## WHAT IS REQUIRED
Below is a listing; repeat exactly the lines from the one containing "se le introduce" to the one containing "los escalones del", both included.

========================================================================

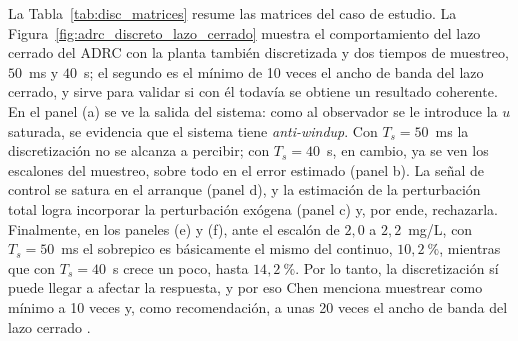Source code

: La Tabla~\ref{tab:disc_matrices} resume las matrices del caso de estudio. La
Figura~\ref{fig:adrc_discreto_lazo_cerrado} muestra el comportamiento del lazo cerrado del ADRC
con la planta también discretizada y dos tiempos de muestreo, $50$~ms y $40$~s; el segundo es el
mínimo de 10 veces el ancho de banda del lazo cerrado, y sirve para validar si con él todavía se
obtiene un resultado coherente. En el panel (a) se ve la salida del sistema: como al observador
se le introduce la $u$ saturada, se evidencia que el sistema tiene \emph{anti-windup}. Con
$T_s = 50$~ms la discretización no se alcanza a percibir; con $T_s = 40$~s, en cambio, ya se ven
los escalones del muestreo, sobre todo en el error estimado (panel b). La señal de control se
satura en el arranque (panel d), y la estimación de la perturbación total logra incorporar la
perturbación exógena (panel c) y, por ende, rechazarla. Finalmente, en los paneles (e) y (f),
ante el escalón de $2{,}0$ a $2{,}2$~mg/L, con $T_s = 50$~ms el sobrepico es básicamente el mismo
del continuo, $10{,}2~\%$, mientras que con $T_s = 40$~s crece un poco, hasta $14{,}2~\%$. Por lo
tanto, la discretización sí puede llegar a afectar la respuesta, y por eso Chen menciona muestrear como mínimo a 10 veces y, como recomendación,
a unas 20 veces el ancho de banda del lazo cerrado \cite[sec.~13.3.1]{chen1993analog}.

========================================================================

## WRITTEN SOLUTION
se le introduce la $u$ saturada, se evidencia que el sistema tiene \emph{anti-windup}. Con
$T_s = 50$~ms la discretización no se alcanza a percibir; con $T_s = 40$~s, en cambio, ya se ven
los escalones del muestreo, sobre todo en el error estimado (panel b). La señal de control se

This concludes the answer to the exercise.